Ephésiens 3, 1C’est pourquoi, moi Paul, je suis prisonnier au service de Jésus Christ pour vous qui n’êtes pas Juifs. 2Vous avez sans doute entendu parler de la mission que Dieu, dans sa bonté, m’a confiée en votre faveur. 3Dieu, par une révélation, m’a fait connaître le mystère de son projet. J’ai écrit plus haut quelques mots à ce sujet 4et, en les lisant, vous pouvez comprendre à quel point je connais le projet de salut qui concerne le Christ. 5Dans les temps passés, ce projet n’avait pas été communiqué aux humains, mais Dieu l’a révélé maintenant par son Esprit à ses apôtres et prophètes. 6Voici ce projet de salut : par le moyen de la bonne nouvelle, ceux qui ne sont pas Juifs sont destinés à recevoir avec les Juifs les mêmes biens que Dieu réserve à son peuple ; ils sont membres du même corps et ils bénéficient eux aussi de la même promesse que Dieu a faite en Jésus Christ.

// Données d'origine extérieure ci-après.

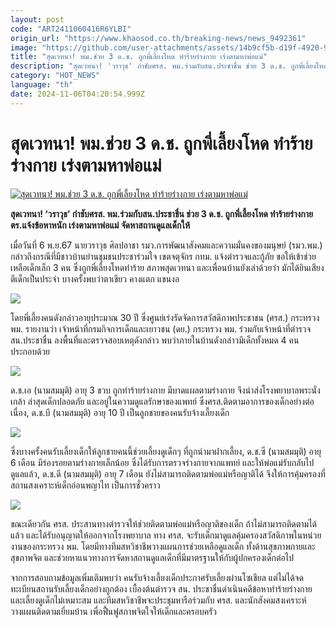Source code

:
 ```yaml
---
layout: post
code: "ART2411060416R6YLBI"
origin_url: "https://www.khaosod.co.th/breaking-news/news_9492361"
image: "https://github.com/user-attachments/assets/14b9cf5b-d19f-4920-9a43-e8f2587d1594"
title: "สุดเวทนา! พม.ช่วย 3 ด.ช. ถูกพี่เลี้ยงโหด ทำร้ายร่างกาย เร่งตามหาพ่อแม่"
description: "สุดเวทนา! 'วราวุธ' กำชับศรส. พม.ร่วมกับสน.ประชาชื่น ช่วย 3 ด.ช. ถูกพี่เลี้ยงโหด ทำร้ายร่างกาย ตร.แจ้งข้อหาหนัก เร่งตามหาพ่อแม่ จัดหาสถานดูแลเด็กให้"
category: "HOT_NEWS"
language: "th"
date: 2024-11-06T04:20:54.999Z
---
```


# สุดเวทนา! พม.ช่วย 3 ด.ช. ถูกพี่เลี้ยงโหด ทำร้ายร่างกาย เร่งตามหาพ่อแม่

[![สุดเวทนา! พม.ช่วย 3 ด.ช. ถูกพี่เลี้ยงโหด ทำร้ายร่างกาย เร่งตามหาพ่อแม่](https://www.khaosod.co.th/wpapp/uploads/2024/11/3boy.jpg "สุดเวทนา! พม.ช่วย 3 ด.ช. ถูกพี่เลี้ยงโหด ทำร้ายร่างกาย เร่งตามหาพ่อแม่")](https://www.khaosod.co.th/wpapp/uploads/2024/11/3boy.jpg)

**สุดเวทนา! ‘วราวุธ’ กำชับศรส. พม.ร่วมกับสน.ประชาชื่น ช่วย 3 ด.ช. ถูกพี่เลี้ยงโหด ทำร้ายร่างกาย ตร.แจ้งข้อหาหนัก เร่งตามหาพ่อแม่ จัดหาสถานดูแลเด็กให้**

เมื่อวันที่ 6 พ.ย.67 นายวราวุธ ศิลปอาชา รมว.การพัฒนาสังคมและความมั่นคงของมนุษย์ (รมว.พม.) กล่าวถึงกรณีที่มีชาวบ้านย่านชุมชนประชาร่วมใจ เขตจตุจักร กทม. แจ้งตำรวจและกู้ภัย ขอให้เข้าช่วยเหลือเด็กเล็ก 3 คน ซึ่งถูกพี่เลี้ยงโหดทำร้าย สภาพสุดเวทนา และเพื่อนบ้านยังเล่าด้วยว่า มักได้ยินเสียงตีเด็กเป็นประจำ บางครั้งพบว่าตาเขียว คางแตก แขนงอ

[![](https://www.khaosod.co.th/wpapp/uploads/2024/11/S__322543663_0-696x464.jpg)](https://www.khaosod.co.th/wpapp/uploads/2024/11/S__322543663_0.jpg)

โดยพี่เลี้ยงคนดังกล่าวอายุประมาณ 30 ปี ซึ่งศูนย์เร่งรัดจัดการสวัสดิภาพประชาชน (ศรส.) กระทรวง พม. รายงานว่า เจ้าหน้าที่กรมกิจการเด็กและเยาวชน (ดย.) กระทรวง พม. ร่วมกับเจ้าหน้าที่ตำรวจ สน.ประชาชื่น ลงพื้นที่และตรวจสอบเหตุดังกล่าว พบว่าภายในบ้านดังกล่าวมีเด็กทั้งหมด 4 คน ประกอบด้วย

[![](https://www.khaosod.co.th/wpapp/uploads/2024/11/S__322543665_0-696x522.jpg)](https://www.khaosod.co.th/wpapp/uploads/2024/11/S__322543665_0.jpg)

ด.ช.เอ (นามสมมุติ) อายุ 3 ขวบ ถูกทำร้ายร่างกาย มีบาดแผลตามร่างกาย จึงนำส่งโรงพยาบาลพระนั่งเกล้า ล่าสุดเด็กปลอดภัย และอยู่ในความดูแลรักษาของแพทย์ ซึ่งศรส.ติดตามอาการของเด็กอย่างต่อเนื่อง, ด.ช.บี (นามสมมุติ) อายุ 10 ปี เป็นลูกชายของคนรับจ้างเลี้ยงเด็ก

[![](https://www.khaosod.co.th/wpapp/uploads/2024/11/S__322543667_0-696x522.jpg)](https://www.khaosod.co.th/wpapp/uploads/2024/11/S__322543667_0.jpg)

ซึ่งบางครั้งคนรับเลี้ยงเด็กให้ลูกชายคนนี้ช่วยเลี้ยงดูเด็กๆ ที่ถูกนำมาฝากเลี้ยง, ด.ช.ซี (นามสมมุติ) อายุ 6 เดือน มีร่องรอยตามร่างกายเล็กน้อย ซึ่งได้รับการตรวจร่างกายจากแพทย์ และให้พ่อแม่รับกลับไปดูแลแล้ว, ด.ช.ดี (นามสมมุติ) อายุ 7 เดือน ยังไม่สามารถติดตามพ่อแม่หรือญาติได้ จึงให้การคุ้มครองที่สถานสงเคราะห์เด็กอ่อนพญาไท เป็นการชั่วคราว

[![](https://www.khaosod.co.th/wpapp/uploads/2024/11/S__322543668_0.jpg)](https://www.khaosod.co.th/wpapp/uploads/2024/11/S__322543668_0.jpg)

ขณะเดียวกัน ศรส. ประสานทางตำรวจให้ช่วยติดตามพ่อแม่หรือญาติของเด็ก ถ้าไม่สามารถติดตามได้แล้ว และได้รับอนุญาตให้ออกจากโรงพยาบาล ทาง ศรส. จะรับเด็กมาดูแลคุ้มครองสวัสดิภาพในหน่วยงานของกระทรวง พม. โดยมีทางทีมสหวิชาชีพวางแผนการช่วยเหลือดูแลเด็ก ทั้งด้านสุขภาพกายและสุขภาพจิต และช่วยหาแนวทางการจัดหาสถานดูแลเด็กที่มีมาตรฐานให้กับผู้ปกครองเด็กต่อไป

จากการสอบถามข้อมูลเพิ่มเติมพบว่า คนรับจ้างเลี้ยงเด็กประกาศรับเลี้ยงผ่านโซเชียล แต่ไม่ได้จดทะเบียนสถานรับเลี้ยงเด็กอย่างถูกต้อง เบื้องต้นตำรวจ สน. ประชาชื่นดำเนินคดีข้อหาทำร้ายร่างกาย และเลี้ยงดูเด็กไม่เหมาะสม และทีมสหวิชาชีพจะประชุมหารือร่วมกับ ศรส. และนักสังคมสงเคราะห์ วางแผนติดตามเยี่ยมบ้าน เพื่อฟื้นฟูสภาพจิตใจให้เด็กและครอบครัว

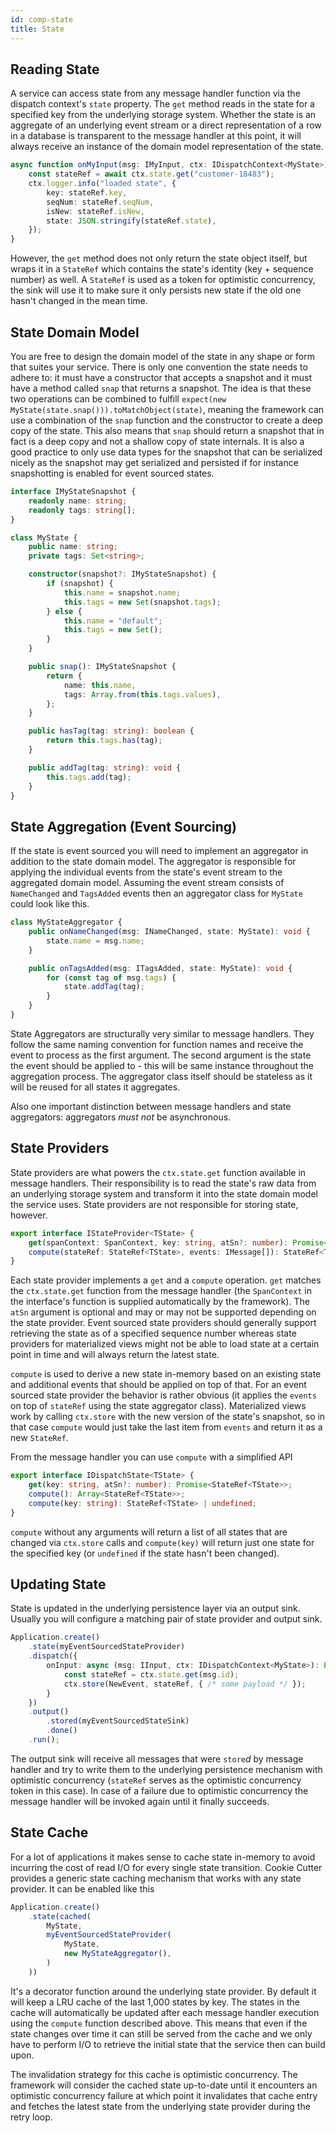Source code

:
 ```yaml
---
id: comp-state
title: State
---
```


## Reading State

A service can access state from any message handler function via the dispatch context's `state` property. The `get` method reads in the state for a specified key from the underlying storage system. Whether the state is an aggregate of an underlying event stream or a direct representation of a row in a database is transparent to the message handler at this point, it will always receive an instance of the domain model representation of the state.

```typescript
async function onMyInput(msg: IMyInput, ctx: IDispatchContext<MyState>): Promise<void> {
    const stateRef = await ctx.state.get("customer-18483");
    ctx.logger.info("loaded state", {
        key: stateRef.key,
        seqNum: stateRef.seqNum,
        isNew: stateRef.isNew,
        state: JSON.stringify(stateRef.state),
    });
}
```

However, the `get` method does not only return the state object itself, but wraps it in a `StateRef` which contains the state's identity (key + sequence number) as well. A `StateRef` is used as a token for optimistic concurrency, the sink will use it to make sure it only persists new state if the old one hasn't changed in the mean time.

## State Domain Model

You are free to design the domain model of the state in any shape or form that suites your service. There is only one convention the state needs to adhere to: it must have a constructor that accepts a snapshot and it must have a method called `snap` that returns a snapshot. The idea is that these two operations can be combined to fulfill `expect(new MyState(state.snap())).toMatchObject(state)`, meaning the framework can use a combination of the `snap` function and the constructor to create a deep copy of the state. This also means that `snap` should return a snapshot that in fact is a deep copy and not a shallow copy of state internals. It is also a good practice to only use data types for the snapshot that can be serialized nicely as the snapshot may get serialized and persisted if for instance snapshotting is enabled for event sourced states.

```typescript
interface IMyStateSnapshot {
    readonly name: string;
    readonly tags: string[];
}

class MyState {
    public name: string;
    private tags: Set<string>;

    constructor(snapshot?: IMyStateSnapshot) {
        if (snapshot) {
            this.name = snapshot.name;
            this.tags = new Set(snapshot.tags);
        } else {
            this.name = "default";
            this.tags = new Set();
        }
    }

    public snap(): IMyStateSnapshot {
        return {
            name: this.name,
            tags: Array.from(this.tags.values),
        };
    }

    public hasTag(tag: string): boolean {
        return this.tags.has(tag);
    }

    public addTag(tag: string): void {
        this.tags.add(tag);
    }
}
```

## State Aggregation (Event Sourcing)

If the state is event sourced you will need to implement an aggregator in addition to the state domain model. The aggregator is responsible for applying the individual events from the state's event stream to the aggregated domain model. Assuming the event stream consists of `NameChanged` and `TagsAdded` events then an aggregator class for `MyState` could look like this.

```typescript
class MyStateAggregator {
    public onNameChanged(msg: INameChanged, state: MyState): void {
        state.name = msg.name;
    }

    public onTagsAdded(msg: ITagsAdded, state: MyState): void {
        for (const tag of msg.tags) {
            state.addTag(tag);
        }
    }
}
```

State Aggregators are structurally very similar to message handlers. They follow the same naming convention for function names and receive the event to process as the first argument. The second argument is the state the event should be applied to - this will be same instance throughout the aggregation process. The aggregator class itself should be stateless as it will be reused for all states it aggregates.

Also one important distinction between message handlers and state aggregators: aggregators *must not* be asynchronous.

## State Providers

State providers are what powers the `ctx.state.get` function available in message handlers. Their responsibility is to read the state's raw data from an underlying storage system and transform it into the state domain model the service uses. State providers are not responsible for storing state, however.

```typescript
export interface IStateProvider<TState> {
    get(spanContext: SpanContext, key: string, atSn?: number): Promise<StateRef<TState>>;
    compute(stateRef: StateRef<TState>, events: IMessage[]): StateRef<TState>;
}
```

Each state provider implements a `get` and a `compute` operation. `get` matches the `ctx.state.get` function from the message handler (the `SpanContext` in the interface's function is supplied automatically by the framework). The `atSn` argument is optional and may or may not be supported depending on the state provider. Event sourced state providers should generally support retrieving the state as of a specified sequence number whereas state providers for materialized views might not be able to load state at a certain point in time and will always return the latest state.

`compute` is used to derive a new state in-memory based on an existing state and additional events that should be applied on top of that. For an event sourced state provider the behavior is rather obvious (it applies the `events` on top of `stateRef` using the state aggregator class). Materialized views work by calling `ctx.store` with the new version of the state's snapshot, so in that case `compute` would just take the last item from `events` and return it as a new `StateRef`.

From the message handler you can use `compute` with a simplified API

```typescript
export interface IDispatchState<TState> {
    get(key: string, atSn?: number): Promise<StateRef<TState>>;
    compute(): Array<StateRef<TState>>;
    compute(key: string): StateRef<TState> | undefined;
}
```

`compute` without any arguments will return a list of all states that are changed via `ctx.store` calls and `compute(key)` will return just one state for the specified key (or `undefined` if the state hasn't been changed).

## Updating State

State is updated in the underlying persistence layer via an output sink. Usually you will configure a matching pair of state provider and output sink. 

```typescript
Application.create()
    .state(myEventSourcedStateProvider)
    .dispatch({
        onInput: async (msg: IInput, ctx: IDispatchContext<MyState>): Promise<void> {
            const stateRef = ctx.state.get(msg.id);
            ctx.store(NewEvent, stateRef, { /* some payload */ });
        }
    })
    .output()
        .stored(myEventSourcedStateSink)
        .done()
    .run();
```

The output sink will receive all messages that were `store`_d_ by message handler and try to write them to the underlying persistence mechanism with optimistic concurrency (`stateRef` serves as the optimistic concurrency token in this case). In case of a failure due to optimistic concurrency the message handler will be invoked again until it finally succeeds.

## State Cache

For a lot of applications it makes sense to cache state in-memory to avoid incurring the cost of read I/O for every single state transition. Cookie Cutter provides a generic state caching mechanism that works with any state provider. It can be enabled like this

```typescript
Application.create()
    .state(cached(
        MyState,
        myEventSourcedStateProvider(
            MyState,
            new MyStateAggregator(),
        )
    ))
```

It's a decorator function around the underlying state provider. By default it will keep a LRU cache of the last 1,000 states by key. The states in the cache will automatically be updated after each message handler execution using the `compute` function described above. This means that even if the state changes over time it can still be served from the cache and we only have to perform I/O to retrieve the initial state that the service then can build upon.

The invalidation strategy for this cache is optimistic concurrency. The framework will consider the cached state up-to-date until it encounters an optimistic concurrency failure at which point it invalidates that cache entry and fetches the latest state from the underlying state provider during the retry loop.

7Je suis devenu serviteur de la bonne nouvelle grâce à un don que Dieu, dans sa bonté, m’a accordé en agissant avec puissance. 8À moi, le moindre de tous les croyants, Dieu a accordé cette grâce d’annoncer à ceux qui ne sont pas Juifs la richesse infinie du Christ. 9Il m’a accordé de mettre en lumière, pour tous les humains, la façon dont Dieu réalise son projet de salut caché. Lui qui est le créateur de tout l’univers, il a tenu caché ce projet depuis toujours ; 10ainsi, maintenant, grâce à l’Église, les autorités et les puissances dans les cieux connaissent la sagesse infiniment variée de Dieu. 11Tout cela est conforme au projet éternel de Dieu, qu’il a réalisé par Jésus Christ notre Seigneur. 12Unis au Christ et par sa foi, nous avons la liberté de nous présenter devant Dieu avec une pleine confiance. 13Par conséquent, je vous le demande, ne vous laissez pas décourager par les souffrances que j’éprouve pour vous : elles vous donnent part à la gloire de Dieu

 

 

Predication 

 

Romans policiers, séries télévisées de Netflix ou autre, Escape  game, en cette période de fêtes, de vacances, de retrouvailles familiales (même masqué et sous effectif limité) sont des occupations bien agréables.

Le ressort est toujours le même : il y a un mystère, un plan secret qui doit être révélé ou découvert mais le plus tard possible sinon cela n’est pas drôle.

Parfois même on est un peu déçu quand on découvre finalement le mystère.

Or ici, Paul (qui aurait donc fait un très mauvais scénariste pour les séries télévisées) nous fait la révélation toute suite… et on n’est pas déçu, je pense !

Comme souvent dans le nouveau testament, le mot tel que nous l’employons dans langage courant  a un sens différent et même contraire : ici mystère veut dire révélation : tout nous est dit tout nous est annoncé.

Pourquoi cette révélation maintenant ? Pour qui cette révélation ?

 

A/ Pourquoi cette révélation au moment où Paul l’a faite ?

A-1 le contexte historique de Paul :

Selon la tradition, Paul serait en prison à Rome en attente d’être jugé par l’empereur Néron lorsqu’il écrit cette épître.

Si tel est bien le cas, on peut donc penser qu’il nourrissait quelques idées sur le fait que cela pouvait finir (je ne dis pas mal finir) dans un proche avenir.

Chacun connaît la réputation de bienveillance et de justice de Néron…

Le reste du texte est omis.